肩書を直し妻を同行させ女性代表の割合に言及するからと正常な国になりはしない。何より正常な国は世界と交流して協力する。しかし核は北朝鮮を世界から断絶させた。欧州のある大学は2016年の4回目の核実験前まで北朝鮮の学生を奨学生として入学させていた。しかし国連安保理制裁が実行されると制裁と関係のない分野なのにこの学生を北朝鮮に送り返した。この青年が自身の奨学金の一部を北朝鮮に送ったことが問題になった。学校はこれを北朝鮮に外貨が流入しないようにする制裁の目的に違反するとみた。金正恩の核は北朝鮮の青年たちの夢を奪った。核開発がなく、そのため制裁もなかったならば北朝鮮の青年たちが海外で新しく有益な知識を習得できただろう。多くの専門家と官僚が海外に出て経験を積み北朝鮮の未来を開拓する力を育てただろう。核により貿易が断絶すればすぐに苦痛を味わうだろうが人材を育てることができなければ北朝鮮の未来まで荒廃する。
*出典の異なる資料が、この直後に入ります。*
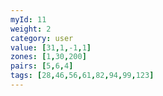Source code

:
 ```yaml
---
myId: 11
weight: 2
category: user
value: [31,1,-1,1]
zones: [1,30,200]
pairs: [5,6,4]
tags: [28,46,56,61,82,94,99,123]
---
```

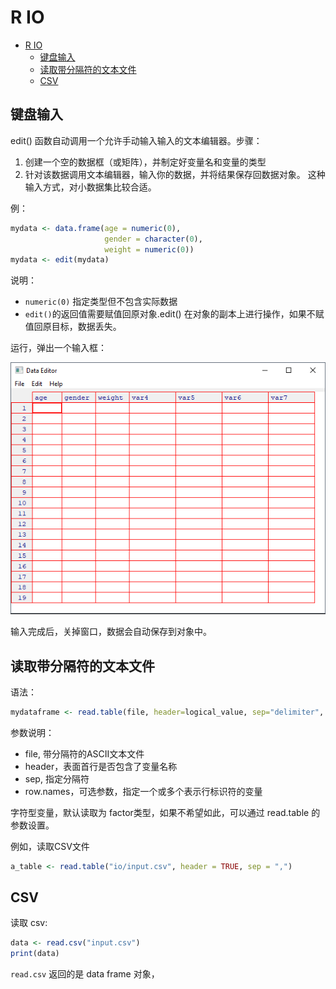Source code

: # R IO

- [R IO](#r-io)
  - [键盘输入](#%e9%94%ae%e7%9b%98%e8%be%93%e5%85%a5)
  - [读取带分隔符的文本文件](#%e8%af%bb%e5%8f%96%e5%b8%a6%e5%88%86%e9%9a%94%e7%ac%a6%e7%9a%84%e6%96%87%e6%9c%ac%e6%96%87%e4%bb%b6)
  - [CSV](#csv)

## 键盘输入

edit() 函数自动调用一个允许手动输入输入的文本编辑器。步骤：

1. 创建一个空的数据框（或矩阵），并制定好变量名和变量的类型
2. 针对该数据调用文本编辑器，输入你的数据，并将结果保存回数据对象。
这种输入方式，对小数据集比较合适。

例：

```r
mydata <- data.frame(age = numeric(0),
                     gender = character(0),
                     weight = numeric(0))
mydata <- edit(mydata)
```

说明：

- `numeric(0)` 指定类型但不包含实际数据
- `edit()`的返回值需要赋值回原对象.edit() 在对象的副本上进行操作，如果不赋值回原目标，数据丢失。

运行，弹出一个输入框：

![table](images/2019-09-01-16-07-09.png)

输入完成后，关掉窗口，数据会自动保存到对象中。

## 读取带分隔符的文本文件

语法：

```r
mydataframe <- read.table(file, header=logical_value, sep="delimiter", row.names="name")
```

参数说明：

- file, 带分隔符的ASCII文本文件
- header，表面首行是否包含了变量名称
- sep, 指定分隔符
- row.names，可选参数，指定一个或多个表示行标识符的变量

字符型变量，默认读取为 factor类型，如果不希望如此，可以通过 read.table 的参数设置。

例如，读取CSV文件

```r
a_table <- read.table("io/input.csv", header = TRUE, sep = ",")
```

## CSV

读取 csv:

```r
data <- read.csv("input.csv")
print(data)
```

`read.csv` 返回的是 data frame 对象，
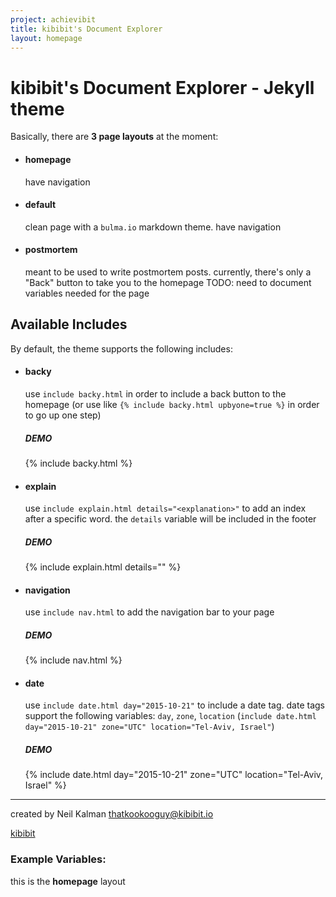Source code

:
 ```yaml
---
project: achievibit
title: kibibit's Document Explorer
layout: homepage
---
```


# kibibit's Document Explorer - Jekyll theme

Basically, there are **3 page layouts** at the moment:

- #### homepage
  have navigation

- #### default
  clean page with a `bulma.io` markdown theme. have navigation

- #### postmortem
  meant to be used to write postmortem posts.
    currently, there's only a "Back" button to take you to the homepage
  TODO: need to document variables needed for the page

## Available Includes

By default, the theme supports the following includes:

- #### backy
  use `include backy.html` in order to include a back button to the homepage (or use like `{% include backy.html upbyone=true %}` in order to go up one step)
  
  ##### DEMO
  {% include backy.html %}
- #### explain
  use `include explain.html details="<explanation>"` to add an index after a specific word. the `details` variable will be included in the footer
  
  
  ##### DEMO
  {% include explain.html details="<explanation>" %}
- #### navigation
  use `include nav.html` to add the navigation bar to your page
  
  
  ##### DEMO
  {% include nav.html %}
- #### date
  use `include date.html day="2015-10-21"` to include a date tag.
  date tags support the following variables: `day`, `zone`, `location` (`include date.html day="2015-10-21" zone="UTC" location="Tel-Aviv, Israel"`)
  
  
  ##### DEMO
  {% include date.html day="2015-10-21" zone="UTC" location="Tel-Aviv, Israel" %}

----

created by Neil Kalman thatkookooguy@kibibit.io

<span class="kb-logo"><a href="http://kibibit.io">kibibit</a></span>


### Example Variables:

this is the **homepage** layout
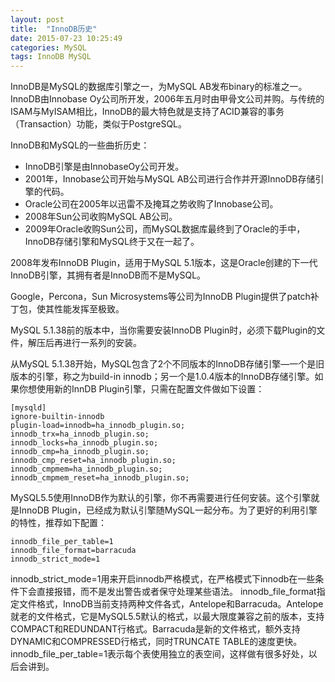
 ```yaml
---
layout: post
title:  "InnoDB历史"
date: 2015-07-23 10:25:49
categories: MySQL
tags: InnoDB MySQL
---
```


InnoDB是MySQL的数据库引擎之一，为MySQL AB发布binary的标准之一。InnoDB由Innobase Oy公司所开发，2006年五月时由甲骨文公司并购。与传统的ISAM与MyISAM相比，InnoDB的最大特色就是支持了ACID兼容的事务（Transaction）功能，类似于PostgreSQL。

InnoDB和MySQL的一些曲折历史：

- InnoDB引擎是由InnobaseOy公司开发。  
- 2001年，Innobase公司开始与MySQL AB公司进行合作并开源InnoDB存储引擎的代码。  
- Oracle公司在2005年以迅雷不及掩耳之势收购了Innobase公司。  
- 2008年Sun公司收购MySQL AB公司。  
- 2009年Oracle收购Sun公司，而MySQL数据库最终到了Oracle的手中，InnoDB存储引擎和MySQL终于又在一起了。  

2008年发布InnoDB Plugin，适用于MySQL 5.1版本，这是Oracle创建的下一代InnoDB引擎，其拥有者是InnoDB而不是MySQL。

Google，Percona，Sun Microsystems等公司为InnoDB Plugin提供了patch补丁包，使其性能发挥至极致。

MySQL 5.1.38前的版本中，当你需要安装InnoDB Plugin时，必须下载Plugin的文件，解压后再进行一系列的安装。

从MySQL 5.1.38开始，MySQL包含了2个不同版本的InnoDB存储引擎—一个是旧版本的引擎，称之为build-in innodb；另一个是1.0.4版本的InnoDB存储引擎。如果你想使用新的InnDB Plugin引擎，只需在配置文件做如下设置：

```
[mysqld]  
ignore-builtin-innodb  
plugin-load=innodb=ha_innodb_plugin.so;  
innodb_trx=ha_innodb_plugin.so; 
innodb_locks=ha_innodb_plugin.so;  
innodb_cmp=ha_innodb_plugin.so;  
innodb_cmp_reset=ha_innodb_plugin.so;   
innodb_cmpmem=ha_innodb_plugin.so;  
innodb_cmpmem_reset=ha_innodb_plugin.so;  
```

MySQL5.5使用InnoDB作为默认的引擎，你不再需要进行任何安装。这个引擎就是InnoDB Plugin，已经成为默认引擎随MySQL一起分布。为了更好的利用引擎的特性，推荐如下配置：
```
innodb_file_per_table=1
innodb_file_format=barracuda
innodb_strict_mode=1
```


innodb_strict_mode=1用来开启innodb严格模式，在严格模式下innodb在一些条件下会直接报错，而不是发出警告或者保守处理某些语法。
innodb_file_format指定文件格式，InnoDB当前支持两种文件各式，Antelope和Barracuda。Antelope就老的文件格式，它是MySQL5.5默认的格式，以最大限度兼容之前的版本，支持COMPACT和REDUNDANT行格式。Barracuda是新的文件格式，额外支持DYNAMIC和COMPRESSED行格式，同时TRUNCATE TABLE的速度更快。
innodb_file_per_table=1表示每个表使用独立的表空间，这样做有很多好处，以后会讲到。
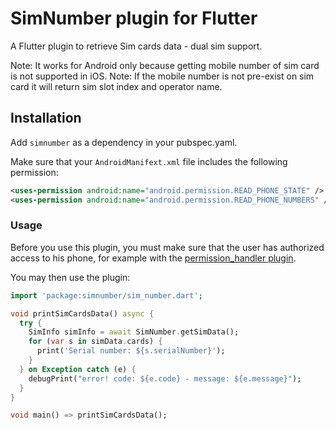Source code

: # SimNumber plugin for Flutter

A Flutter plugin to retrieve Sim cards data - dual sim support.

Note: It works for Android only because getting mobile number of sim card is not supported in iOS.
Note: If the mobile number is not pre-exist on sim card it will return sim slot index and operator name.

## Installation

Add `simnumber` as a dependency in your pubspec.yaml.

Make sure that your `AndroidManifext.xml` file includes the following permission:
```xml
<uses-permission android:name="android.permission.READ_PHONE_STATE" />
<uses-permission android:name="android.permission.READ_PHONE_NUMBERS" />
```

### Usage

Before you use this plugin, you must make sure that the user has authorized access to his phone, for example with the [permission_handler plugin](https://pub.dev/packages/permission_handler).

You may then use the plugin:
``` dart
import 'package:simnumber/sim_number.dart';

void printSimCardsData() async {
  try {
    SimInfo simInfo = await SimNumber.getSimData();
    for (var s in simData.cards) {
      print('Serial number: ${s.serialNumber}');
    }
  } on Exception catch (e) {
    debugPrint("error! code: ${e.code} - message: ${e.message}");
  }
}

void main() => printSimCardsData();
```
外部支援がなくても国民の生存が可能でこそ正常な国だ。しかし金正恩の核開発は住民の暮らしを押し崩した。経済制裁を受ける前には餓死する住民はほとんどいなかった。十分ではないが食事は調達できた。食糧生産が増加し市場流通が円滑だったため援助も大きく必要でなかった。しかしいまは餓死者まで出ている。さらに国際社会が食糧援助を提案しても自力更生するとして受け取らない。ほとんどすべての住民が新型コロナワクチンを接種できていないのにワクチン支援提案まで拒絶する。食糧であれワクチンであれ韓国や西側の援助を受ければ自力更正の失敗を自認することになり、そうなると核保有国として認められにくいと信じるためだ。